The first section of 13 poems is called "Snow". The poems have partly-interchangable imagery and are all in couplets (flicking through, I realised he's wedded to couplets throughout the book). Here we have many of the standard themes that are related to snow in poetry. I liked the first poem, "In Media Res", though I thought the content was spread rather thinly - does "On the fruit trees/ You cannot distinguish// The blossom/ From the snow" really need 5 lines? On p.20 "Every tree is a fruit tree". On p.4 the snow is like a "Piano with no black keys" and on p.5 "The snow turns the page./ The familiar disappears". On p.18 "Things disappear - The price of renewal". There are "white words" on p.17, "White on White" on p.21. Does the overlapping, intensify the experience? Or do diminishing returns take over? Do the white-space frames help focus the reader's attention on detail, or make the text over-precious?

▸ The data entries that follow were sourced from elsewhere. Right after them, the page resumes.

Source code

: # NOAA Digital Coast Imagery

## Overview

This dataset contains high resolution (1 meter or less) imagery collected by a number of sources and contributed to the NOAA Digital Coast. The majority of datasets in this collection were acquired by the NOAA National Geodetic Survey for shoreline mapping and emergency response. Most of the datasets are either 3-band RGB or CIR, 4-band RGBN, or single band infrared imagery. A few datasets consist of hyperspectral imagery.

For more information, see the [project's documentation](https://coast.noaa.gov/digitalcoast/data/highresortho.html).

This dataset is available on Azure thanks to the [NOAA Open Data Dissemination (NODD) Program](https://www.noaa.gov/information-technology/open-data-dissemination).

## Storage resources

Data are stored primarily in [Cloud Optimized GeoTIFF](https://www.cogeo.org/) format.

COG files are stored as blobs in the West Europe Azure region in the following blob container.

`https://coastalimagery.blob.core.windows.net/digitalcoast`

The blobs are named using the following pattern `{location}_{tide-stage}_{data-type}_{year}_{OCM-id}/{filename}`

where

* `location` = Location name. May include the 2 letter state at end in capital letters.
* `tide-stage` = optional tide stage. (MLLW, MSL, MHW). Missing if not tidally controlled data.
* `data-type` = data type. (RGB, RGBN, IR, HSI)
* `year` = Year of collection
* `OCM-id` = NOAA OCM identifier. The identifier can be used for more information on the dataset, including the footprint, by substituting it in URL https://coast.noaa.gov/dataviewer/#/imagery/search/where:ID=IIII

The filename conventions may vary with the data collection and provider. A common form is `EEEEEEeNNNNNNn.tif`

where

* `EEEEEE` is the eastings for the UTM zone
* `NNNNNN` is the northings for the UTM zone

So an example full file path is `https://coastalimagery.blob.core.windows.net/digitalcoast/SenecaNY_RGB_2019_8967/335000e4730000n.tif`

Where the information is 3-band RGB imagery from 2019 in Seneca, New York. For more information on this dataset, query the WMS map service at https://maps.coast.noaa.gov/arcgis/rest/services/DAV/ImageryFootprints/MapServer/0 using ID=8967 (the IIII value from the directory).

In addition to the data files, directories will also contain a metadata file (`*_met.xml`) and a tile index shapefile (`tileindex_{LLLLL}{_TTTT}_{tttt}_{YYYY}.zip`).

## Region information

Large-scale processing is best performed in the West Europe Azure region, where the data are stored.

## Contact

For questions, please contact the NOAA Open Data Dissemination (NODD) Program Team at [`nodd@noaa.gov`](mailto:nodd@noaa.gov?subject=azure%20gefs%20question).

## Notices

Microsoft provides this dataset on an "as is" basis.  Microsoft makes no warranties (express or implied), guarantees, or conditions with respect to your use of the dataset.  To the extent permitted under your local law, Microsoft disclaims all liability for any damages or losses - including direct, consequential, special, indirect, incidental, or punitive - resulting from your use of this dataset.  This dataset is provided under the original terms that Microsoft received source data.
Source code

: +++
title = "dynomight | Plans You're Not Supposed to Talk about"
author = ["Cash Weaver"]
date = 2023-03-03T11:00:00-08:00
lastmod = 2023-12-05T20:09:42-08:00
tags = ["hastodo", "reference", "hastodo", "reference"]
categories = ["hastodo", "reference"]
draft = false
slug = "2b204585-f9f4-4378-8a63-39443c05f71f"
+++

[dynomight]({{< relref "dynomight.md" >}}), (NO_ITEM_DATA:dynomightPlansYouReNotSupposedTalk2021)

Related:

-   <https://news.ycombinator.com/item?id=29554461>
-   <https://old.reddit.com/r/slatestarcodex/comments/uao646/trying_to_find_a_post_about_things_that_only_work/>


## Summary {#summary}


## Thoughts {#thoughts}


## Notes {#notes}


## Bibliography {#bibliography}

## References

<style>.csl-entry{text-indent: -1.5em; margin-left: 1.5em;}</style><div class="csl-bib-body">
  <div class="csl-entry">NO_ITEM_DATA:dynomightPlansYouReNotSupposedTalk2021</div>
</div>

The 2nd section, "Back in the USA", begins "Here we are, on my old stamping grounds,/ The whole family,// Me Caroline and Katherine,/ Enjoying the excitement// Of shopping after dark at K-mart/ And hearing people talk about internet" which leads on to interesting enough material, but not many words per page. "Farmers' Market" begins with "What do you do when you meet a rhubarb pie/ And it says "Smile" on it?// There I am in the farmers' market,/ Minding my own business,// And there's this pie, communicating. I didn't want to be rude,// But that's the kind of thing that pisses me off./ You don't always know how to respond.// I have the good old American reaction:/ Kick it in the face". It's the style of anecdote-based stand-up. The final punchline is "I had fewer problems with 'Good Morning'/ And 'I Love You'// On the blackberry,/ At least, it wasn't telling me what to do.". As humour goes, it probably wouldn't satisfy an audience for long. A poetry audience might welcome the relaxed tone, the lack of artifice, the way that poetic matter is communicated without the need for poeticisms. But is there enough poetic matter to compensate? And what about all/ those/ line-breaks? Comics can add surrealism, observation and sadness while being funnier than this. I like "Star Wars" though the succeeding poem overlaps it. Passages like "That's the wonderful thing/ About Cultural Studies,// You stop thinking/ And have all these great ideas." (p.47) and "Nostalgia is our response to loss./ I'm really not up for any new drama.// Where is Aeschylus now that we need him?/ My life is difficult enough" (p.49) aren't good enough for me, even mediated through a persona.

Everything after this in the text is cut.